So the feasible set is parameterized by \(p = \pi_1 = \pi_3 \in [0, 1/2]\), with \(\pi_2 = 1 - 2p\).

Objective. The expected squared return is:

\[ \mathbb{E}[c] = (90 - 100)^2 \pi_1 + (100 - 100)^2 \pi_2 + (110 - 100)^2 \pi_3 = 100p + 0 + 100p = 200p \]

Minimum: \(p = 0\), giving \(\pi = (0, 1, 0)\), i.e., \(S_T = 100\) a.s., with \(\mathbb{E}[c] = 0\). This is the degenerate model with zero volatility.

Maximum: \(p = 1/2\), giving \(\pi = (1/2, 0, 1/2)\), i.e., \(S_T \in \{90, 110\}\) with equal probability, with \(\mathbb{E}[c] = 100\). This is the model with maximum volatility.

Financial interpretation:

  • The minimum (\(\pi = \delta_{(100, 100)}\)) corresponds to a model with no uncertainty: the stock stays at 100 with certainty. The squared return is zero.
  • The maximum (\(\pi = \frac{1}{2}\delta_{(100, 90)} + \frac{1}{2}\delta_{(100, 110)}\)) corresponds to a model with maximum binary uncertainty: the stock either drops to 90 or rises to 110 with equal probability. This maximizes the variance of returns and represents the worst-case scenario for variance risk.

Exercise 4. Show that the Kantorovich dual for the classical optimal transport problem with cost \(c(x,y) = |x - y|^2\) recovers the identity

\[ W_2^2(\mu, \nu) = \int x^2 \, d\mu + \int y^2 \, d\nu - 2 \sup_{\phi} \left\{ \int \phi \, d\mu + \int \phi^* \, d\nu \right\} \]

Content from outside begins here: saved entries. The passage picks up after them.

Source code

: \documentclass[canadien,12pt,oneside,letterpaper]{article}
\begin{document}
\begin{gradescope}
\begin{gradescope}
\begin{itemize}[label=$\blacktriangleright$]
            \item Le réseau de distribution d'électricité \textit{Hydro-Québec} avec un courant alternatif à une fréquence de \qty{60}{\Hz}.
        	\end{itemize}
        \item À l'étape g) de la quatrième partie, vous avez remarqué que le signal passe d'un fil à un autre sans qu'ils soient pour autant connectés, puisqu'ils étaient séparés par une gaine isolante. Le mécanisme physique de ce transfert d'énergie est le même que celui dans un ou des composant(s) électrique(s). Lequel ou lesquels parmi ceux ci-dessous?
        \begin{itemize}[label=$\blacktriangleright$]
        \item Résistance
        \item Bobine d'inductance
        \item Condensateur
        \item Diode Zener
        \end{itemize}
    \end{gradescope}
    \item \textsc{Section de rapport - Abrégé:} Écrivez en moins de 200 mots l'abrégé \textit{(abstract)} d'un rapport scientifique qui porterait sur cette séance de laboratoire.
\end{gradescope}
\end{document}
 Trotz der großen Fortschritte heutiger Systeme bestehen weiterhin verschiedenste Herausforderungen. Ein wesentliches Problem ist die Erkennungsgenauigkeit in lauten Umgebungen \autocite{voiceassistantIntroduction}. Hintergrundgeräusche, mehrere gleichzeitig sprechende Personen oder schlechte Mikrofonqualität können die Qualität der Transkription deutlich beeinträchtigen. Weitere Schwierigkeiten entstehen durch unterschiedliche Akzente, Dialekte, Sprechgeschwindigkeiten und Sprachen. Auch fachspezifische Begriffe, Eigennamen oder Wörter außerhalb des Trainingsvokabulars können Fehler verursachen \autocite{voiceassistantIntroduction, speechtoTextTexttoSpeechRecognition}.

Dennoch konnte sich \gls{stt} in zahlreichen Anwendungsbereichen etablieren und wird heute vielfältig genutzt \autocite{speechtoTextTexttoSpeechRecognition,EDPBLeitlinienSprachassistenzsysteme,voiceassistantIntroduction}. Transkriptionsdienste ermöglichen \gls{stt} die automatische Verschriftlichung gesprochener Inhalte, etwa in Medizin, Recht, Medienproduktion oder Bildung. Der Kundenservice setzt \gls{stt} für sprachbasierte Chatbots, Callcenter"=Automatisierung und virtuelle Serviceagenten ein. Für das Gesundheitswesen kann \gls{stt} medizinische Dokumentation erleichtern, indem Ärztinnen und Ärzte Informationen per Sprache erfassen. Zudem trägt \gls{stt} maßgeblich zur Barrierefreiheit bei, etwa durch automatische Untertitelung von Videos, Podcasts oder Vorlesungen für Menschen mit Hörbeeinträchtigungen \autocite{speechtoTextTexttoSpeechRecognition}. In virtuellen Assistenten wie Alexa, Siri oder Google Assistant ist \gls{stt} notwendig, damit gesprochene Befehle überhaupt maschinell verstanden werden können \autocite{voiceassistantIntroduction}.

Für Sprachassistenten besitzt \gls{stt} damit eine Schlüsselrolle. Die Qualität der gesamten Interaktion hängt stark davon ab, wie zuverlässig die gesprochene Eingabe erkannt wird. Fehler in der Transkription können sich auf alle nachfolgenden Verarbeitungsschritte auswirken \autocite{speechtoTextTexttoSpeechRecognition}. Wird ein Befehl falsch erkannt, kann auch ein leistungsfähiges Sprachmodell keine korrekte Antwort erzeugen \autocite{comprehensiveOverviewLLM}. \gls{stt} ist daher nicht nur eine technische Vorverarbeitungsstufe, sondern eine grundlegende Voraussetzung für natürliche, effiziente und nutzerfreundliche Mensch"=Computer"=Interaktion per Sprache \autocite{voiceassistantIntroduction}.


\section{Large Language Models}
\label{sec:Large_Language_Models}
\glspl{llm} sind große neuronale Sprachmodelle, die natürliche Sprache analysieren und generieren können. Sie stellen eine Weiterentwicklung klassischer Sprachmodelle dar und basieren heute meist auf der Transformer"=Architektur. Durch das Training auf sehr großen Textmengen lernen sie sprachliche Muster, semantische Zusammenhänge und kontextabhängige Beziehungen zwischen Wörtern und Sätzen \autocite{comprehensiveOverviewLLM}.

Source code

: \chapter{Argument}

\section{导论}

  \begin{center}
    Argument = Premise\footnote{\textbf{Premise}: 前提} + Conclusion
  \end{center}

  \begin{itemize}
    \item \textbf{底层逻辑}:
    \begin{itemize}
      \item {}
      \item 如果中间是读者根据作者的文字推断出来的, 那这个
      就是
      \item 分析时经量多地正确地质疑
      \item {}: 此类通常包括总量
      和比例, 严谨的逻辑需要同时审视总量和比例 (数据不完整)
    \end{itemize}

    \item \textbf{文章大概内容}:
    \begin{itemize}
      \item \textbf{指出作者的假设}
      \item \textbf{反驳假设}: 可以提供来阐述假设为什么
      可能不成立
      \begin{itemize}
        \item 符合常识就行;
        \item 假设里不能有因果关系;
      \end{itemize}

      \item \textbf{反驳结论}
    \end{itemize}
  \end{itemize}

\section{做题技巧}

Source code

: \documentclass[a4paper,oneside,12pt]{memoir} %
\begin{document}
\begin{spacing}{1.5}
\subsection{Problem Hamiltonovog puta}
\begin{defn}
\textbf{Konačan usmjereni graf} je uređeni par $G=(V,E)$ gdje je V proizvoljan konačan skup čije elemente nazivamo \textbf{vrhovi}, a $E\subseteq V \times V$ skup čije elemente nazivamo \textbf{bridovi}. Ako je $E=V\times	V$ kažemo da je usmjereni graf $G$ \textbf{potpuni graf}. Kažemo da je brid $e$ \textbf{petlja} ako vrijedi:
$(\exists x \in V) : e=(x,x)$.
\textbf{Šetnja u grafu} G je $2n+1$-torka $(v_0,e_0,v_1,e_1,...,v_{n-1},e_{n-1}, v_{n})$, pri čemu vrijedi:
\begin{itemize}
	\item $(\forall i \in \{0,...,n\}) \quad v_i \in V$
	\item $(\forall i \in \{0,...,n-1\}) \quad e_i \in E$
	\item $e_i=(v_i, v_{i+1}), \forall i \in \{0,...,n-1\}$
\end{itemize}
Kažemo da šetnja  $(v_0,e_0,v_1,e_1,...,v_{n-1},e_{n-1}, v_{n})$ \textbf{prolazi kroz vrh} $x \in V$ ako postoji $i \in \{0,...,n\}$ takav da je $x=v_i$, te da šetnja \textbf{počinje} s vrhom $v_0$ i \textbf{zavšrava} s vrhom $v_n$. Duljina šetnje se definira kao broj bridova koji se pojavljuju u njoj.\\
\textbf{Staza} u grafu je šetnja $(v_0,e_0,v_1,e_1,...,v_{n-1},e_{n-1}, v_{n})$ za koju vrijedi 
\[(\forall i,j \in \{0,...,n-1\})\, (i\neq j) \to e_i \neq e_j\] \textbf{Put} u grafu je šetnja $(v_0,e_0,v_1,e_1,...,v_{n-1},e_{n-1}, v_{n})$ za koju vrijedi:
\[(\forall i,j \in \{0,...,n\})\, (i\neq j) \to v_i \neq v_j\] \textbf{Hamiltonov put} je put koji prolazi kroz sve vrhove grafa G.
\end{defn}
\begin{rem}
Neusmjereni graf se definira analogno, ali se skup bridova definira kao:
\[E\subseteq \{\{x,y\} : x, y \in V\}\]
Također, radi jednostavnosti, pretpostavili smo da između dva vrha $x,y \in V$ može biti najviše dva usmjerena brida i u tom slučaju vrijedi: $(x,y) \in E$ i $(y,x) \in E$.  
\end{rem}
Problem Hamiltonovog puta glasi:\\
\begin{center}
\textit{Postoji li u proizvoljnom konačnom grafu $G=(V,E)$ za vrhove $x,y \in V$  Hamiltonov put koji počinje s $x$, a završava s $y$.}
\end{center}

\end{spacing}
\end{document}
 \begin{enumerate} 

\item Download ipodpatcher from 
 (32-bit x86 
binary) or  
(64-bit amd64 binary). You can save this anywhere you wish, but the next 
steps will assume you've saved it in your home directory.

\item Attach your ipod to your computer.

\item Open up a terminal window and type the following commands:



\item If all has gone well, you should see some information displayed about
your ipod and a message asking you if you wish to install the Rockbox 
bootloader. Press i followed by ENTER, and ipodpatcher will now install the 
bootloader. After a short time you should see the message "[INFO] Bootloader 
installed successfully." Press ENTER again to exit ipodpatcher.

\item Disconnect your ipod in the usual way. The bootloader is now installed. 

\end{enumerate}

where \(\phi^*\) is the convex conjugate of \(\phi\). Explain why this identity does not directly apply in the martingale optimal transport setting.

Solution to Exercise 4

Deriving the identity. For \(c(x,y) = |x - y|^2 = x^2 - 2xy + y^2\), the Kantorovich problem is:

\[ W_2^2(\mu, \nu) = \inf_{\pi \in \Pi(\mu, \nu)} \int (x^2 - 2xy + y^2) \, d\pi(x, y) \]

Since the marginals are fixed:

\[ \int x^2 \, d\pi = \int x^2 \, d\mu, \quad \int y^2 \, d\pi = \int y^2 \, d\nu \]

Therefore:

\[ W_2^2(\mu, \nu) = \int x^2 \, d\mu + \int y^2 \, d\nu - 2 \sup_{\pi \in \Pi(\mu, \nu)} \int xy \, d\pi(x,y) \]

By Kantorovich duality, \(\sup_{\pi} \int xy \, d\pi = \sup_\phi \left\{\int \phi \, d\mu + \int \phi^* \, d\nu\right\}\) where \(\phi^*(y) = \sup_x \{xy - \phi(x)\}\) is the convex conjugate of \(\phi\). This follows because the dual constraint \(\phi(x) + \psi(y) \leq xy\) with \(\psi = \phi^*\) characterizes the optimal potentials. Thus:

\[ W_2^2(\mu, \nu) = \int x^2 \, d\mu + \int y^2 \, d\nu - 2 \sup_\phi \left\{\int \phi \, d\mu + \int \phi^* \, d\nu\right\} \]

Why this fails for MOT. In classical optimal transport, the set \(\Pi(\mu, \nu)\) of all couplings with given marginals is used. In MOT, we restrict to \(\mathcal{M}(\mu, \nu) \subset \Pi(\mu, \nu)\), the subset of martingale couplings satisfying \(\int y \, d\pi(y|x) = x\).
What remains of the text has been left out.